Present an exact copy of each line below.
-------
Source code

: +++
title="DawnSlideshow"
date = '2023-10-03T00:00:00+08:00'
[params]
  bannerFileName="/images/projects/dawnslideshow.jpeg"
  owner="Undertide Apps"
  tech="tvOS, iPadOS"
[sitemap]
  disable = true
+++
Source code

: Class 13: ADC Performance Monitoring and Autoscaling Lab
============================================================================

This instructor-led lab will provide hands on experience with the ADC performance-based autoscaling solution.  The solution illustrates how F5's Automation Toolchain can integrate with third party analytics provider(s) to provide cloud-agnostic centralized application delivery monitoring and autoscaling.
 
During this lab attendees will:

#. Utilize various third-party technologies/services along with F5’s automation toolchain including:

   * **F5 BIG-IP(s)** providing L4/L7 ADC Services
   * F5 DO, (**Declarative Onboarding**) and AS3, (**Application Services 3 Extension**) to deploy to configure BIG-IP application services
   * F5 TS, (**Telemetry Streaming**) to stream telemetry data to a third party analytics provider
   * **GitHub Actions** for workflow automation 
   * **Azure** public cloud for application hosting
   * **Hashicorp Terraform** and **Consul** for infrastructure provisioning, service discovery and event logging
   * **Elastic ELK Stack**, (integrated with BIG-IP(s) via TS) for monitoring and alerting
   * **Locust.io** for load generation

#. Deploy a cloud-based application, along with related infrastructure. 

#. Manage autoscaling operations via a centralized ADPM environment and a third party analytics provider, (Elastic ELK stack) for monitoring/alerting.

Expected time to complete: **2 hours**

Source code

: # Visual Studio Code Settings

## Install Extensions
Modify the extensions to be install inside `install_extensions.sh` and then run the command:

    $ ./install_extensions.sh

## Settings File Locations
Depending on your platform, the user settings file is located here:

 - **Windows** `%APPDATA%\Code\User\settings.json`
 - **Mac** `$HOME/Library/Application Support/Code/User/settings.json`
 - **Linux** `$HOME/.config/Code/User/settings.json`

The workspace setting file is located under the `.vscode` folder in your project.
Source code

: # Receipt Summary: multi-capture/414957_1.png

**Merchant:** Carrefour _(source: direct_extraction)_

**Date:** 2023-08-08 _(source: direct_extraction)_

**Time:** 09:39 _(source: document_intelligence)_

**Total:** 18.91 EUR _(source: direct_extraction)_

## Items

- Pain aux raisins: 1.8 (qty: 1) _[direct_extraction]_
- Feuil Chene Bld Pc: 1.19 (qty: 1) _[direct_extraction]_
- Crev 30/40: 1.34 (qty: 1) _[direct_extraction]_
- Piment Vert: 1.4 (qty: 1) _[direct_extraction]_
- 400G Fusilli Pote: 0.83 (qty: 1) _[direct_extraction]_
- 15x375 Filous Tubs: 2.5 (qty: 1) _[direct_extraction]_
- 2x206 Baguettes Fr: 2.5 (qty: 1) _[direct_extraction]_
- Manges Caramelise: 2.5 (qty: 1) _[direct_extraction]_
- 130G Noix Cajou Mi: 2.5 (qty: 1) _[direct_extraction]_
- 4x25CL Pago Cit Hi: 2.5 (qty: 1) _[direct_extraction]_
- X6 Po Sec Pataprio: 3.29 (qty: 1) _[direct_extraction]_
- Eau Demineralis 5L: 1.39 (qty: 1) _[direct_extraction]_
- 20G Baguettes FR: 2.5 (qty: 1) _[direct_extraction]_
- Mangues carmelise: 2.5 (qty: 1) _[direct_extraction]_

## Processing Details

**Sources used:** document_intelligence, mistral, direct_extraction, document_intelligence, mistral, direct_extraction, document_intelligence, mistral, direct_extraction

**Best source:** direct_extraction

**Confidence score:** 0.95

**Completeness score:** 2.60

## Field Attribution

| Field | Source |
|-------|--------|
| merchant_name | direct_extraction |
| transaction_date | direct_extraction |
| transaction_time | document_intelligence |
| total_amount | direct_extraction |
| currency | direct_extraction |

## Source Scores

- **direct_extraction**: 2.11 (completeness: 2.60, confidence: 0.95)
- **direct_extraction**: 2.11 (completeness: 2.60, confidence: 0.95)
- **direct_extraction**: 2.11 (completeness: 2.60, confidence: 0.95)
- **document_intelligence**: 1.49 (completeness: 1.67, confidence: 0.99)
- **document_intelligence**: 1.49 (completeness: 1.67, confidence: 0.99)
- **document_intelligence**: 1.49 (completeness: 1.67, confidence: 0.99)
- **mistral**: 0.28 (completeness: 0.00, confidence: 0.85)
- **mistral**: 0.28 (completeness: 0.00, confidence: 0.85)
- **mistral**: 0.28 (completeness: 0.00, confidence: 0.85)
-------
EXERCISE OUTPUT:
Source code

: +++
title="DawnSlideshow"
date = '2023-10-03T00:00:00+08:00'
[params]
  bannerFileName="/images/projects/dawnslideshow.jpeg"
  owner="Undertide Apps"
  tech="tvOS, iPadOS"
[sitemap]
  disable = true
+++
Source code

: Class 13: ADC Performance Monitoring and Autoscaling Lab
============================================================================

This instructor-led lab will provide hands on experience with the ADC performance-based autoscaling solution.  The solution illustrates how F5's Automation Toolchain can integrate with third party analytics provider(s) to provide cloud-agnostic centralized application delivery monitoring and autoscaling.
 
During this lab attendees will:

#. Utilize various third-party technologies/services along with F5’s automation toolchain including:

   * **F5 BIG-IP(s)** providing L4/L7 ADC Services
   * F5 DO, (**Declarative Onboarding**) and AS3, (**Application Services 3 Extension**) to deploy to configure BIG-IP application services
   * F5 TS, (**Telemetry Streaming**) to stream telemetry data to a third party analytics provider
   * **GitHub Actions** for workflow automation 
   * **Azure** public cloud for application hosting
   * **Hashicorp Terraform** and **Consul** for infrastructure provisioning, service discovery and event logging
   * **Elastic ELK Stack**, (integrated with BIG-IP(s) via TS) for monitoring and alerting
   * **Locust.io** for load generation

#. Deploy a cloud-based application, along with related infrastructure. 

#. Manage autoscaling operations via a centralized ADPM environment and a third party analytics provider, (Elastic ELK stack) for monitoring/alerting.

Expected time to complete: **2 hours**

Source code

: # Visual Studio Code Settings

## Install Extensions
Modify the extensions to be install inside `install_extensions.sh` and then run the command:

    $ ./install_extensions.sh

## Settings File Locations
Depending on your platform, the user settings file is located here:

 - **Windows** `%APPDATA%\Code\User\settings.json`
 - **Mac** `$HOME/Library/Application Support/Code/User/settings.json`
 - **Linux** `$HOME/.config/Code/User/settings.json`

The workspace setting file is located under the `.vscode` folder in your project.
Source code

: # Receipt Summary: multi-capture/414957_1.png

**Merchant:** Carrefour _(source: direct_extraction)_

**Date:** 2023-08-08 _(source: direct_extraction)_

**Time:** 09:39 _(source: document_intelligence)_

**Total:** 18.91 EUR _(source: direct_extraction)_

## Items

- Pain aux raisins: 1.8 (qty: 1) _[direct_extraction]_
- Feuil Chene Bld Pc: 1.19 (qty: 1) _[direct_extraction]_
- Crev 30/40: 1.34 (qty: 1) _[direct_extraction]_
- Piment Vert: 1.4 (qty: 1) _[direct_extraction]_
- 400G Fusilli Pote: 0.83 (qty: 1) _[direct_extraction]_
- 15x375 Filous Tubs: 2.5 (qty: 1) _[direct_extraction]_
- 2x206 Baguettes Fr: 2.5 (qty: 1) _[direct_extraction]_
- Manges Caramelise: 2.5 (qty: 1) _[direct_extraction]_
- 130G Noix Cajou Mi: 2.5 (qty: 1) _[direct_extraction]_
- 4x25CL Pago Cit Hi: 2.5 (qty: 1) _[direct_extraction]_
- X6 Po Sec Pataprio: 3.29 (qty: 1) _[direct_extraction]_
- Eau Demineralis 5L: 1.39 (qty: 1) _[direct_extraction]_
- 20G Baguettes FR: 2.5 (qty: 1) _[direct_extraction]_
- Mangues carmelise: 2.5 (qty: 1) _[direct_extraction]_

## Processing Details

**Sources used:** document_intelligence, mistral, direct_extraction, document_intelligence, mistral, direct_extraction, document_intelligence, mistral, direct_extraction

**Best source:** direct_extraction

**Confidence score:** 0.95

**Completeness score:** 2.60

## Field Attribution

| Field | Source |
|-------|--------|
| merchant_name | direct_extraction |
| transaction_date | direct_extraction |
| transaction_time | document_intelligence |
| total_amount | direct_extraction |
| currency | direct_extraction |

## Source Scores

- **direct_extraction**: 2.11 (completeness: 2.60, confidence: 0.95)
- **direct_extraction**: 2.11 (completeness: 2.60, confidence: 0.95)
- **direct_extraction**: 2.11 (completeness: 2.60, confidence: 0.95)
- **document_intelligence**: 1.49 (completeness: 1.67, confidence: 0.99)
- **document_intelligence**: 1.49 (completeness: 1.67, confidence: 0.99)
- **document_intelligence**: 1.49 (completeness: 1.67, confidence: 0.99)
- **mistral**: 0.28 (completeness: 0.00, confidence: 0.85)
- **mistral**: 0.28 (completeness: 0.00, confidence: 0.85)
- **mistral**: 0.28 (completeness: 0.00, confidence: 0.85)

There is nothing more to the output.